DEMAND for new cars in recession-struck Europe fell to a 17-year low in 2012, according to industry figures released yesterday.
Yet motorists in the UK are bucking the downward trend seen elsewhere on the continent.
Passenger car registrations across the European Union plummeted by 8.2 per cent last year – the sharpest decline since 1993.
And the year ended on a particularly harsh note for the car industry, with registrations down 16.3 per cent in December compared to the same month a year earlier.
“Over the whole year , demand for new cars reached the lowest level recorded since 1995, totalling 12,053,904 units,” the report by the European Automobile Manufacturers’ Association (ACEA) said.

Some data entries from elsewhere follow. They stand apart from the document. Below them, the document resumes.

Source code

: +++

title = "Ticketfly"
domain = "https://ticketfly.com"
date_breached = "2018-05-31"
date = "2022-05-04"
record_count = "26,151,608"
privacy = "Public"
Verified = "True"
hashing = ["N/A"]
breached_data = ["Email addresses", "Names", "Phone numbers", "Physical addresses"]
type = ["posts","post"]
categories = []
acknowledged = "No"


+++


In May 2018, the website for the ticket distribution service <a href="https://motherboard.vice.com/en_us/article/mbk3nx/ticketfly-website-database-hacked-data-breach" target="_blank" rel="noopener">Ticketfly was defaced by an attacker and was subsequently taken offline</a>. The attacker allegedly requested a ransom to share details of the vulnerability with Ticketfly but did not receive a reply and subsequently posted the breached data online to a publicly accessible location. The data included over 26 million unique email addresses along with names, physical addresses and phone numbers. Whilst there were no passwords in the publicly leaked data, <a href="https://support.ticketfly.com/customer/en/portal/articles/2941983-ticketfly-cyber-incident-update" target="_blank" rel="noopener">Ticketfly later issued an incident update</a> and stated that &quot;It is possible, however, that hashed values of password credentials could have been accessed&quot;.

However, the figures showed registrations in the UK growing by 5.3 per cent last year, in contrast to the gloom in most other peer countries.
In Germany registrations were down 2.9 per cent, yet in neighbouring France they plunged 13.9 per cent.
In Spain and Italy car registrations in 2012 were down 13.4 per cent and 19.9 per cent respectively.
“The actual decline is much worse than the statistics would have us believe as sales figures for the year were artificially inflated as a result of self-registrations by dealers and automakers, especially in the region’s biggest market, Germany,” said Ernst & Young partner Peter Fuss.
Even Germany’s mighty Volkswagen suffered a drop in sales, according to the ACEA. Yet South Korean brands Hyundai and Kia, which are making an aggressive push in Europe, proved it is possible to expand sales even during a grim economic downturn.